Mr Berlusconi, who will mark 15 years in Italian politics at the end of this month, has modelled himself on the US actor-turned-president Ronald Reagan, said Mr Belpoliti, who studied semiotics with philosopher Umberto Eco.

The goal, of course, is to project a glamorous image of eternal youth, to charm the electorate with the promise of a "happy ending," added Mr Belpoliti.

The television age has allowed Mr Berlusconi to go far beyond Mussolini in image crafting: "For his photos, Mussolini struck poses like silent movie actors. He was expressive without words," Mr Belpoliti said.

The downside is that Mr Berlusconi - whose media empire includes three television channels -"knows that he will be seen up close."

The leader known by the nickname Il Cavaliere (The Knight) has had cosmetic surgery on his eyes and hair grafts, he wears foundation makeup and dyes his hair.

For official photographs, the camera lens was once covered with a stocking to soften his wrinkles, just as they did in Hollywood. Digital photography has since brought about more sophisticated techniques.

After Mussolini's execution in 1945, when his body was hung by the feet in a Milan square, political figures disappeared from the scene, to be replaced by the competing Communist and Christian Democrat ideologies that dominated Italian political life for half a century.

"Mr Berlusconi's body is everything, because he doesn't have an ideology, neither right nor left," Mr Belpoliti said. "In today's society, the body is our only asset, the only value that we must take care of and that everyone shares. What is different about Mr Berlusconi is that he uses it in an exaggerated way."
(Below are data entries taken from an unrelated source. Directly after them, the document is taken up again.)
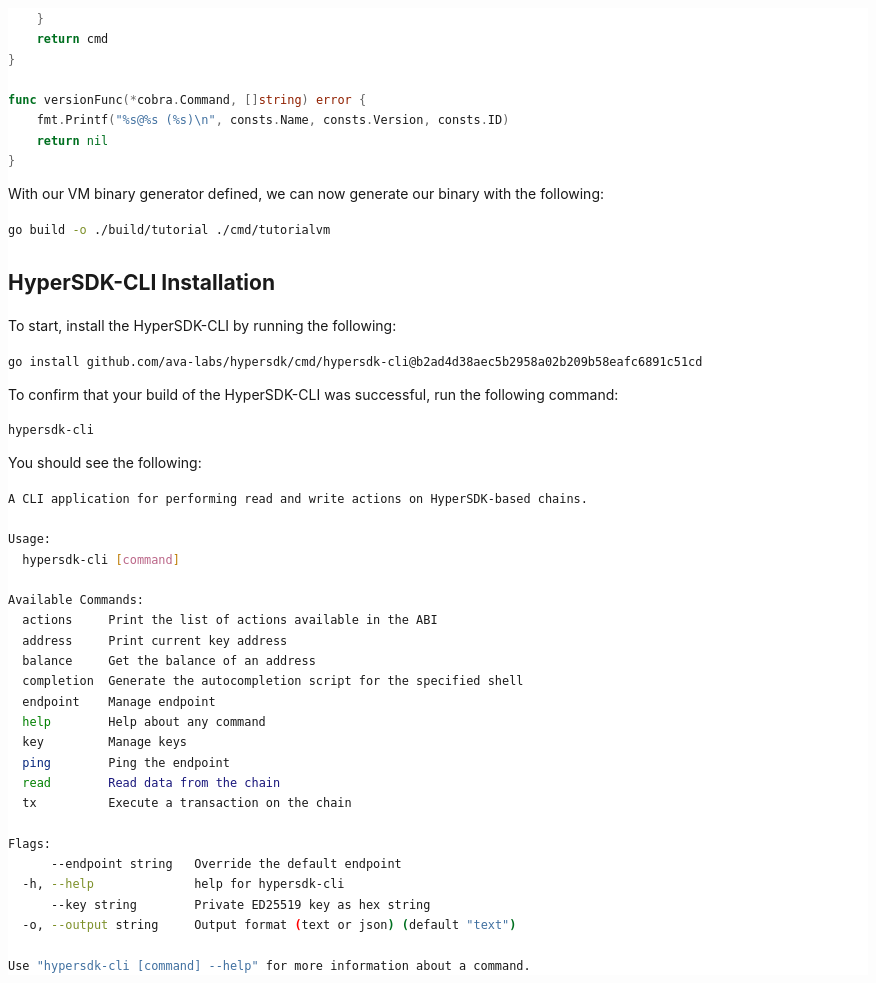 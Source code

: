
 ```go
	}
	return cmd
}

func versionFunc(*cobra.Command, []string) error {
	fmt.Printf("%s@%s (%s)\n", consts.Name, consts.Version, consts.ID)
	return nil
}
```

With our VM binary generator defined, we can now generate our binary with the
following:

```bash
go build -o ./build/tutorial ./cmd/tutorialvm
```

## HyperSDK-CLI Installation

To start, install the HyperSDK-CLI by running the following:

```bash
go install github.com/ava-labs/hypersdk/cmd/hypersdk-cli@b2ad4d38aec5b2958a02b209b58eafc6891c51cd
```

To confirm that your build of the HyperSDK-CLI was successful, run the following
command:

```bash
hypersdk-cli
```

You should see the following:

```bash
A CLI application for performing read and write actions on HyperSDK-based chains.

Usage:
  hypersdk-cli [command]

Available Commands:
  actions     Print the list of actions available in the ABI
  address     Print current key address
  balance     Get the balance of an address
  completion  Generate the autocompletion script for the specified shell
  endpoint    Manage endpoint
  help        Help about any command
  key         Manage keys
  ping        Ping the endpoint
  read        Read data from the chain
  tx          Execute a transaction on the chain

Flags:
      --endpoint string   Override the default endpoint
  -h, --help              help for hypersdk-cli
      --key string        Private ED25519 key as hex string
  -o, --output string     Output format (text or json) (default "text")

Use "hypersdk-cli [command] --help" for more information about a command.
```
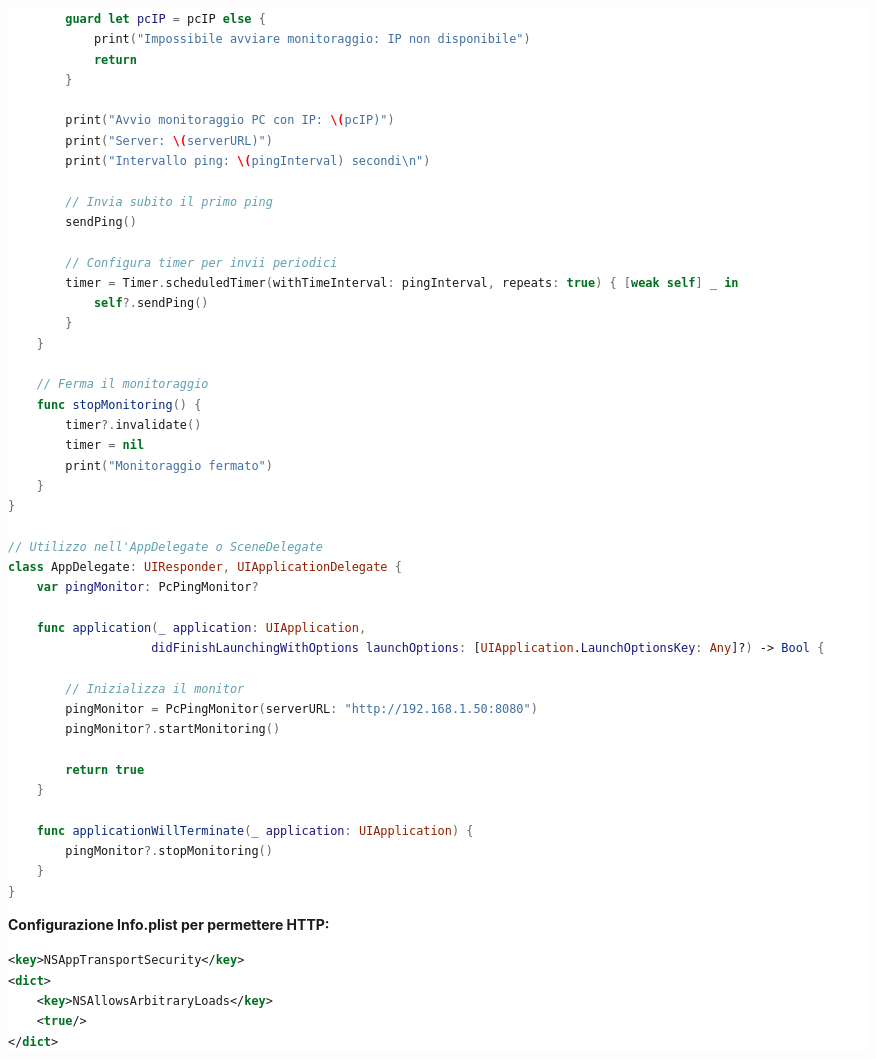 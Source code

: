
 ```swift
        guard let pcIP = pcIP else {
            print("Impossibile avviare monitoraggio: IP non disponibile")
            return
        }
        
        print("Avvio monitoraggio PC con IP: \(pcIP)")
        print("Server: \(serverURL)")
        print("Intervallo ping: \(pingInterval) secondi\n")
        
        // Invia subito il primo ping
        sendPing()
        
        // Configura timer per invii periodici
        timer = Timer.scheduledTimer(withTimeInterval: pingInterval, repeats: true) { [weak self] _ in
            self?.sendPing()
        }
    }
    
    // Ferma il monitoraggio
    func stopMonitoring() {
        timer?.invalidate()
        timer = nil
        print("Monitoraggio fermato")
    }
}

// Utilizzo nell'AppDelegate o SceneDelegate
class AppDelegate: UIResponder, UIApplicationDelegate {
    var pingMonitor: PcPingMonitor?
    
    func application(_ application: UIApplication,
                    didFinishLaunchingWithOptions launchOptions: [UIApplication.LaunchOptionsKey: Any]?) -> Bool {
        
        // Inizializza il monitor
        pingMonitor = PcPingMonitor(serverURL: "http://192.168.1.50:8080")
        pingMonitor?.startMonitoring()
        
        return true
    }
    
    func applicationWillTerminate(_ application: UIApplication) {
        pingMonitor?.stopMonitoring()
    }
}
```

**Configurazione Info.plist per permettere HTTP:**
```xml
<key>NSAppTransportSecurity</key>
<dict>
    <key>NSAllowsArbitraryLoads</key>
    <true/>
</dict>
```

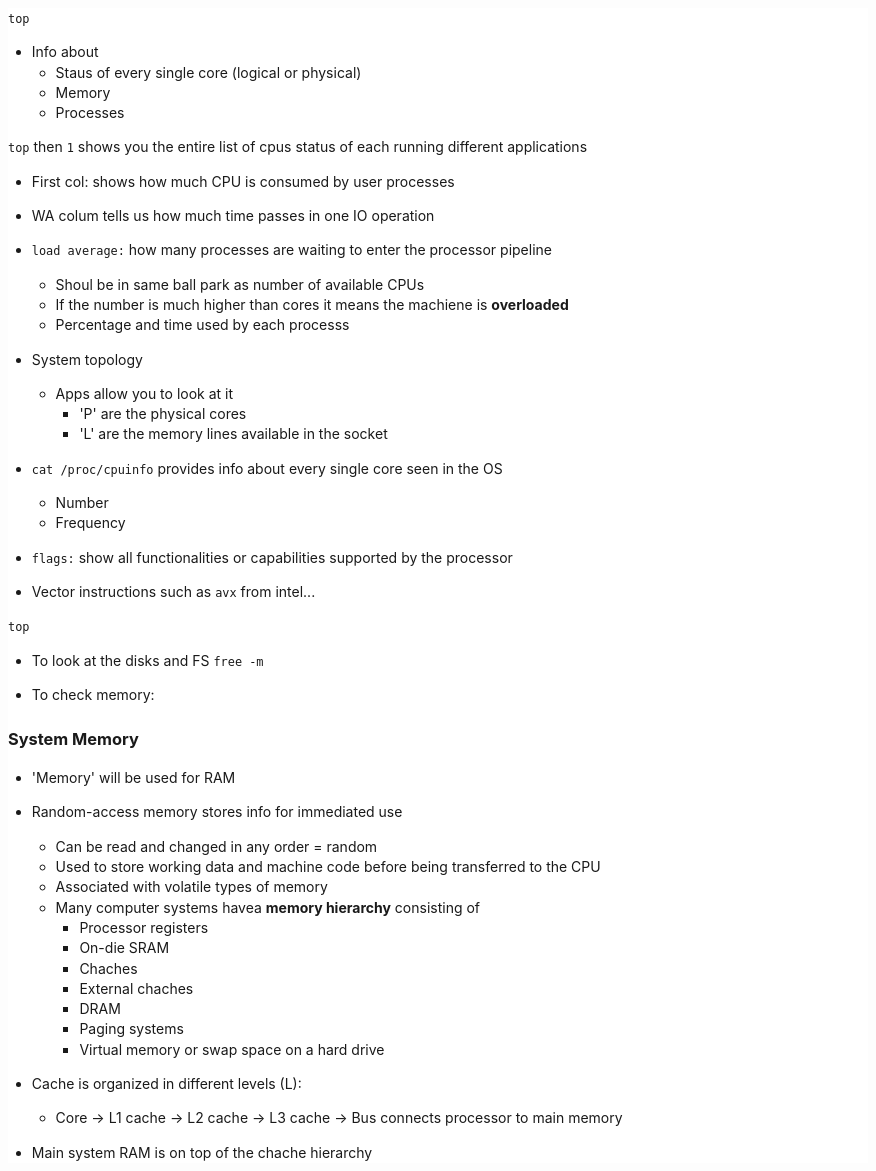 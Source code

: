 `top`

* Info about 
    * Staus of every single core (logical or physical)
    * Memory
    * Processes

 `top` then `1` shows you the entire list of cpus status of each running different applications

* First col: shows how much CPU is consumed by user processes

* WA colum tells us how much time passes in one IO operation

* `load average:` how many processes are waiting to enter the processor pipeline 
    * Shoul be in same ball park as number of available CPUs
    * If the number is much higher than cores it means the machiene is **overloaded** 
    * Percentage and time used by each processs

* System topology
    * Apps allow you to look at it 
        * 'P' are the physical cores
        * 'L' are the memory lines available in the socket

* `cat /proc/cpuinfo` provides info about every single core seen in the OS
    * Number
    * Frequency
* `flags:` show all functionalities or capabilities supported by the processor
 * Vector instructions such as `avx` from intel...
 
  `top` 

* To look at the disks and FS
    `free -m`

* To check memory:

### System Memory

* 'Memory' will be used for RAM
* Random-access memory stores info for immediated use
    * Can be read and changed in any order = random
    * Used to store working data and machine code before being transferred to the CPU
    * Associated with volatile types of memory
    * Many computer systems havea **memory hierarchy** consisting of 
        * Processor registers
        * On-die SRAM
        * Chaches
        * External chaches
        * DRAM
        * Paging systems
        * Virtual memory or swap space on a hard drive

* Cache is organized in different levels (L):
    * Core &rarr; L1 cache &rarr; L2 cache &rarr; L3 cache &rarr; Bus connects processor to main memory
* Main system RAM is on top of the chache hierarchy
Mr Berlusconi, whom Mr Belpoliti described as a "producer of signs", was re-elected in 2001 and again in 2008, keeping his brand alive while in the opposition through a sort of "televised populism."

Can he keep going, now that he is 72, 15 years after winning March 27, 1994, elections just a few months after launching his Forza Italia party?

"He has arrived at a very delicate time in his career," remarked Mr Belpoliti. "He has to address the economic crisis. And the election of (US President Barack) Obama (aged 47) made him realise his age. He wanted time to stop, but he is dying a little each day, as we all are."

The book, in Italian, is published by Guanda.